Carlos Bodega

Personal information
- Born: 1 September 1975 (age 50) San Juan PR

Sport
- Sport: Swimming
- Strokes: IM and Backstroke
- Club: Bolles
- College team: University of Alabama / Sagrado Corazon

= Carlos Bodega =

Puerto Rican swimmer (born 1975)

Carlos Bodega (born 1 September 1975) is a Puerto Rican Olympic swimmer. He competed in the men's 4x100 metre medley relay event at the 1996 Summer Olympics. Participated in the 1995 short course World Championships in Rio de Janeiro Brazil, World University Games in 1997 Sicily, Italy and 1999 Palma de Mayorca, Spain.
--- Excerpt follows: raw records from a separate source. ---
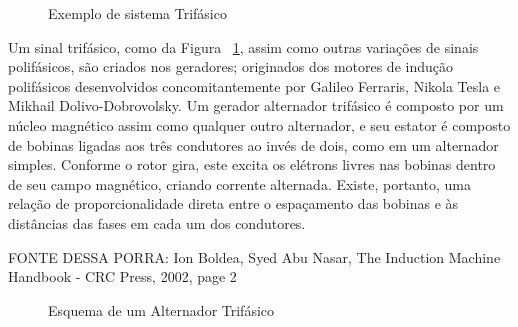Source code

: \documentclass[12pt,a4paper,openany]{abntex2}
\begin{document}
\begin{figure}[!htp]
	\centering
		\caption{Exemplo de sistema Trifásico}
	\label{fig:sinal-trifasico}
\end{figure}

Um sinal trifásico, como da Figura ~\ref{fig:sinal-trifasico}, assim como outras variações de sinais polifásicos, são criados nos geradores; originados dos motores de indução polifásicos desenvolvidos concomitantemente por Galileo Ferraris, Nikola Tesla e Mikhail Dolivo-Dobrovolsky. Um gerador alternador trifásico é composto por um núcleo magnético assim como qualquer outro alternador, e seu estator é composto de bobinas ligadas aos três condutores ao invés de dois, como em um alternador simples. Conforme o rotor gira, este excita os elétrons livres nas bobinas dentro de seu campo magnético, criando corrente alternada. Existe, portanto, uma relação de proporcionalidade direta entre o espaçamento das bobinas e às distâncias das fases em cada um dos condutores.

FONTE DESSA PORRA: Ion Boldea, Syed Abu Nasar, The Induction Machine Handbook - CRC Press, 2002, page 2


\begin{figure}[!htp]
	\centering
		\caption{Esquema de um Alternador Trifásico}
	\label{fig:alternador-trifasico}
\end{figure}
\end{document}
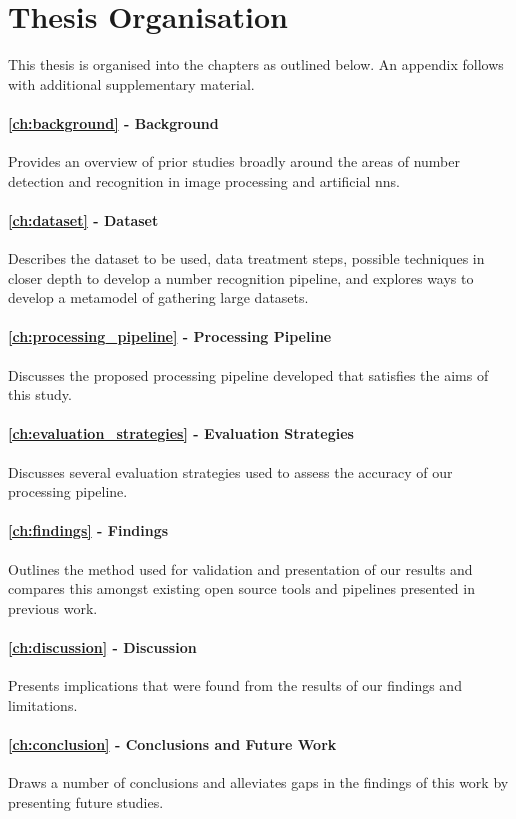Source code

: \section{Thesis Organisation}
\label{sec:introduction:organisation}

This thesis is organised into the chapters as outlined below. An appendix follows with additional supplementary material.

\paragraph{\cref{ch:background} - Background} Provides an overview of prior studies broadly around the areas of number detection and recognition in image processing and artificial \glspl{nn}.

\paragraph{\cref{ch:dataset} - Dataset} Describes the dataset to be used, data treatment steps, possible techniques in closer depth to develop a number recognition pipeline, and explores ways to develop a metamodel of gathering large datasets.

\paragraph{\cref{ch:processing_pipeline} - Processing Pipeline} Discusses the proposed processing pipeline developed that satisfies the aims of this study.

\paragraph{\cref{ch:evaluation_strategies} - Evaluation Strategies} Discusses several evaluation strategies used to assess the accuracy of our processing pipeline.

\paragraph{\cref{ch:findings} - Findings} Outlines the method used for validation and presentation of our results and compares this amongst existing open source tools and pipelines presented in previous work.

\paragraph{\cref{ch:discussion} - Discussion} Presents implications that were found from the results of our findings and limitations.

\paragraph{\cref{ch:conclusion} - Conclusions and Future Work} Draws a number of conclusions and alleviates gaps in the findings of this work by presenting future studies.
Also won the bronze medal in the 200 IM at the 1993 Central American Games in Ponce PR. Swam and graduated High School at the Bolles School, under Coach Greg Troy in Jacksonville Florida. Attended the University of Alabama in Tuscaloosa, Alabama, where he competed for the Alabama Crimson Tide swimming and diving team. Finished his College education and swimming career in the University of Sagrado Corazon in Puerto Rico. In 1998 was named Athlete of the year for Sagrado Corazon and Swimmer of the year for the LAI athletic Association. Member of the first class Hall of Fame of Caparra Country club Swimming in Puerto Rico.